In the News
Geography in the News: Ebola Cases Surge in Uganda
We all remember the devastation of the 2014-2015 Ebola outbreak in West Africa - the death toll and the impact on overall development as it ripped through Sierra Leone, Liberia and Guinea, killing over 11,000 people. So it is naturally to be concerned when a new outbreak seems to be spreading - this time in Uganda.
The Ugandan health ministry says there have been 34 suspected cases, and believes 21 deaths were probably caused by the Ebola virus. The outbreak began in the central district of Mubende but has now spread to two neighbouring districts, so health teams are working hard to trace any people that may have come into contact with the disease.
This article from the BBC archive is excellent and reminds us what Ebola is and why it is so dangerous - https://www.bbc.co.uk/news/wor...
Whereas this article was written yesterday, looking at the current situation, with a couple of interesting video clips too - https://www.aljazeera.com/news...
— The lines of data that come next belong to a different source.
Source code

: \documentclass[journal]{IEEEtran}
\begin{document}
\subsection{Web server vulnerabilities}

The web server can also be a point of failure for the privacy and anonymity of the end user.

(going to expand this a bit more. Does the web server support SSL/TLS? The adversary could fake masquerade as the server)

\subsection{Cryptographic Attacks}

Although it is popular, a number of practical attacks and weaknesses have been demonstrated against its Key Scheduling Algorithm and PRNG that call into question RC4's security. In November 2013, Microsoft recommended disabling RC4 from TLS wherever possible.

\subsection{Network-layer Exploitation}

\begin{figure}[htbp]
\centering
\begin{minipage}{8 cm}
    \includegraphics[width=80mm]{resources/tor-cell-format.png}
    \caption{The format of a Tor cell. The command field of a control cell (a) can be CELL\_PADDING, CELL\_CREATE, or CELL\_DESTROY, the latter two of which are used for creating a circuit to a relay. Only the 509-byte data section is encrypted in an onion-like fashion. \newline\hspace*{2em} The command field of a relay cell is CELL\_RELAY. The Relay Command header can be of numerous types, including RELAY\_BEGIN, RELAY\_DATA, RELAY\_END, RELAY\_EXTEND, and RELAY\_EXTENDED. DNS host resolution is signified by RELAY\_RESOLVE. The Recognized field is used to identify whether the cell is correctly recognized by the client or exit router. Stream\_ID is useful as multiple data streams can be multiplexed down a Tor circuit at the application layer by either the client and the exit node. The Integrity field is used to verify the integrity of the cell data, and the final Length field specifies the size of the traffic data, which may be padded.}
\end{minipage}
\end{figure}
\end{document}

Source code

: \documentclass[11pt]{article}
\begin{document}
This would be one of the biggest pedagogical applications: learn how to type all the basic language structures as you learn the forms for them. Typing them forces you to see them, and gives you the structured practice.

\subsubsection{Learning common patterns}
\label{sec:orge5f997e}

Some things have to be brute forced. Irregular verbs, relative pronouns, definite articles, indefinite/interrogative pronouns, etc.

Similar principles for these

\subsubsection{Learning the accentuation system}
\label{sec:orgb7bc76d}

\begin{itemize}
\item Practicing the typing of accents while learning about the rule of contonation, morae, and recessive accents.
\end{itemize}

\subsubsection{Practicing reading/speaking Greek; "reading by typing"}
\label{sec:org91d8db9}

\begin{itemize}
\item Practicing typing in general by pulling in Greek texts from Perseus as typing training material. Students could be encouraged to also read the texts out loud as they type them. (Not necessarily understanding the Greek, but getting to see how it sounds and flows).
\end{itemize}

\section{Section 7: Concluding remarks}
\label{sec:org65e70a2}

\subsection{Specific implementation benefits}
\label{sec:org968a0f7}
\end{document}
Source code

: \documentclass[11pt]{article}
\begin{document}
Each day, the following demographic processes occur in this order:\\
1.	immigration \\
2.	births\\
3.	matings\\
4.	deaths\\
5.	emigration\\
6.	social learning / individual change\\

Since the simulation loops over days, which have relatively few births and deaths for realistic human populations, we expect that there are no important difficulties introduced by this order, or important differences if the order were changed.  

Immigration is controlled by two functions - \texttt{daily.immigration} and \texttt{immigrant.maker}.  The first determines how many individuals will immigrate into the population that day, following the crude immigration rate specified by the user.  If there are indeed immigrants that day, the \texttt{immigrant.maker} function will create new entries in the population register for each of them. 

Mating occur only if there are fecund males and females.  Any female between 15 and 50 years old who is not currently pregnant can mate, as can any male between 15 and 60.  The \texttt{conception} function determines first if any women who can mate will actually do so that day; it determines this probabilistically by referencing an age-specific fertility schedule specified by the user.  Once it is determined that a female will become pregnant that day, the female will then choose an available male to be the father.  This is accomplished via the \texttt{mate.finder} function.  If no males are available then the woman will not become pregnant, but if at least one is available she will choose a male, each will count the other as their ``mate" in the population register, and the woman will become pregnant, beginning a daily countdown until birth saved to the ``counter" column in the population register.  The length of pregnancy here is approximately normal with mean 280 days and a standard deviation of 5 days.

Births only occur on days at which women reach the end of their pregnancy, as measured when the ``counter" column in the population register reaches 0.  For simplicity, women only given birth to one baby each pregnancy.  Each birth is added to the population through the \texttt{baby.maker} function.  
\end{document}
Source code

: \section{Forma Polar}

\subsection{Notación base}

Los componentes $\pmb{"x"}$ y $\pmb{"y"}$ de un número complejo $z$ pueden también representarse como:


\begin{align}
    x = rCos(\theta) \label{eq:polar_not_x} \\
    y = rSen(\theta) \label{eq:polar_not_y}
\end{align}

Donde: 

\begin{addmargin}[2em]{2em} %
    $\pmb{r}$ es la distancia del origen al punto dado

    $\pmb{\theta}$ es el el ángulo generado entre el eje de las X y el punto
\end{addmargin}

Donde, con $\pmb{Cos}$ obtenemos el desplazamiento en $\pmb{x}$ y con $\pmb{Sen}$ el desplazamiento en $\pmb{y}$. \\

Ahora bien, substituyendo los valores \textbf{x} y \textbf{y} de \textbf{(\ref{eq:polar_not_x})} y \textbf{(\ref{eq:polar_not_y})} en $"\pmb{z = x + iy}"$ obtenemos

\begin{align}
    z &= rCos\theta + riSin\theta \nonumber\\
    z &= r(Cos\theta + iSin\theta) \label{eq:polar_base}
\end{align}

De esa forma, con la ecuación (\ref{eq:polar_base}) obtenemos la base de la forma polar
This latest strain is nowhere near as transmissible as previous outbreaks - which is very good news, however travel bans and restrictions have been imposed, which will cause harm to the local economy, and has the potential to wreak havoc across the whole of Uganda.
This story is a good update for anyone teaching inequality - we know that disease outbreaks have a big impact on the development gap, but particularly good for any of you who teacher a 'geography of disease' unit at KS3.